• ASSIGNMENT: Please write out exactly the lines of the data below from the line holding "## 🔒 **CRITICAL: DATABASE PRODUCTION STATE**" through the line holding "- **Configuration:** COMPLETE ⚙️", and leave out the rest.

• DATA RECORDS:

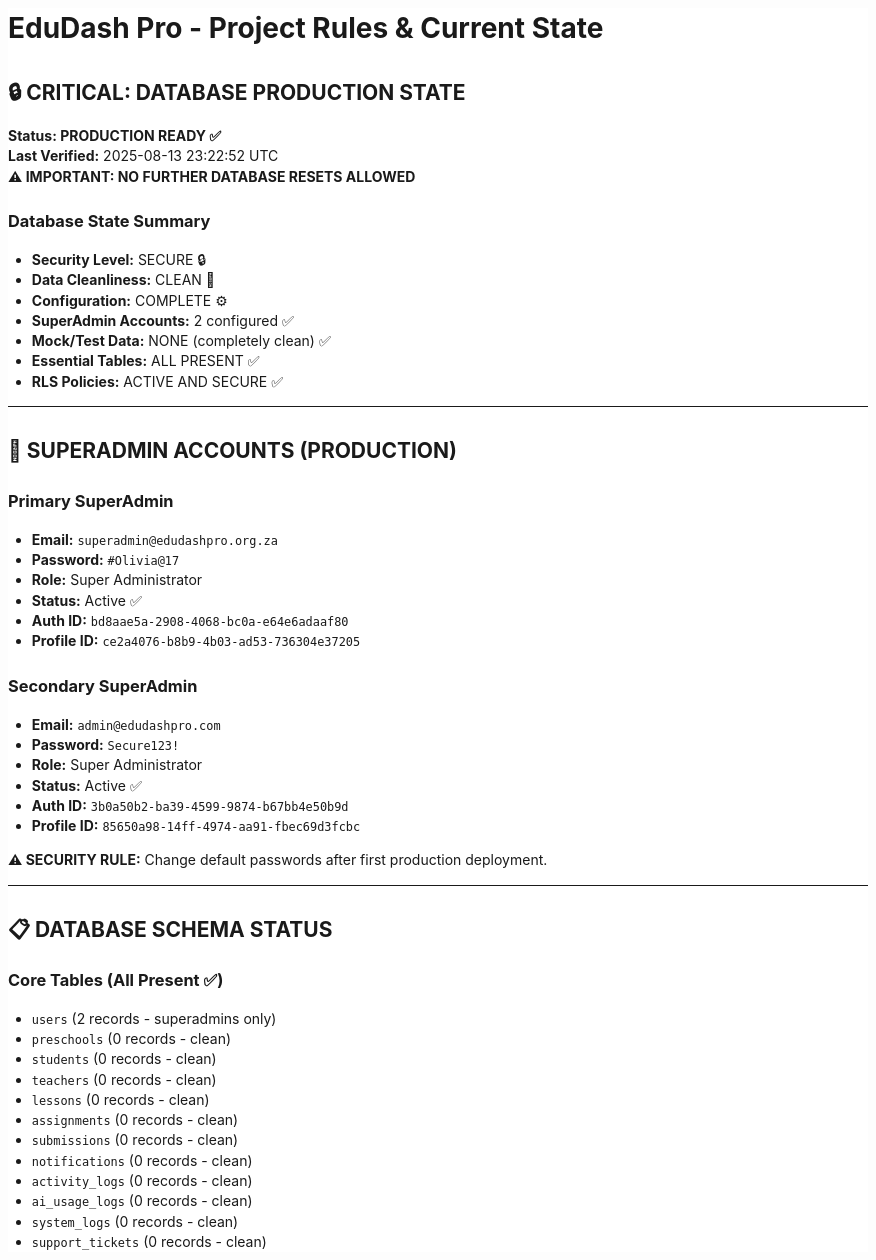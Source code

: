 # EduDash Pro - Project Rules & Current State

## 🔒 **CRITICAL: DATABASE PRODUCTION STATE**
**Status: PRODUCTION READY ✅**  
**Last Verified:** 2025-08-13 23:22:52 UTC  
**⚠️ IMPORTANT: NO FURTHER DATABASE RESETS ALLOWED**

### Database State Summary
- **Security Level:** SECURE 🔒
- **Data Cleanliness:** CLEAN 🧹  
- **Configuration:** COMPLETE ⚙️
- **SuperAdmin Accounts:** 2 configured ✅
- **Mock/Test Data:** NONE (completely clean) ✅
- **Essential Tables:** ALL PRESENT ✅
- **RLS Policies:** ACTIVE AND SECURE ✅

---

## 🔐 **SUPERADMIN ACCOUNTS (PRODUCTION)**

### Primary SuperAdmin
- **Email:** `superadmin@edudashpro.org.za`
- **Password:** `#Olivia@17`
- **Role:** Super Administrator
- **Status:** Active ✅
- **Auth ID:** `bd8aae5a-2908-4068-bc0a-e64e6adaaf80`
- **Profile ID:** `ce2a4076-b8b9-4b03-ad53-736304e37205`

### Secondary SuperAdmin
- **Email:** `admin@edudashpro.com`
- **Password:** `Secure123!`
- **Role:** Super Administrator  
- **Status:** Active ✅
- **Auth ID:** `3b0a50b2-ba39-4599-9874-b67bb4e50b9d`
- **Profile ID:** `85650a98-14ff-4974-aa91-fbec69d3fcbc`

**⚠️ SECURITY RULE:** Change default passwords after first production deployment.

---

## 📋 **DATABASE SCHEMA STATUS**

### Core Tables (All Present ✅)
- `users` (2 records - superadmins only)
- `preschools` (0 records - clean)
- `students` (0 records - clean) 
- `teachers` (0 records - clean)
- `lessons` (0 records - clean)
- `assignments` (0 records - clean)
- `submissions` (0 records - clean)
- `notifications` (0 records - clean)
- `activity_logs` (0 records - clean)
- `ai_usage_logs` (0 records - clean)
- `system_logs` (0 records - clean)
- `support_tickets` (0 records - clean)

• RESULT OF THIS EXERCISE:
## 🔒 **CRITICAL: DATABASE PRODUCTION STATE**
**Status: PRODUCTION READY ✅**  
**Last Verified:** 2025-08-13 23:22:52 UTC  
**⚠️ IMPORTANT: NO FURTHER DATABASE RESETS ALLOWED**

### Database State Summary
- **Security Level:** SECURE 🔒
- **Data Cleanliness:** CLEAN 🧹  
- **Configuration:** COMPLETE ⚙️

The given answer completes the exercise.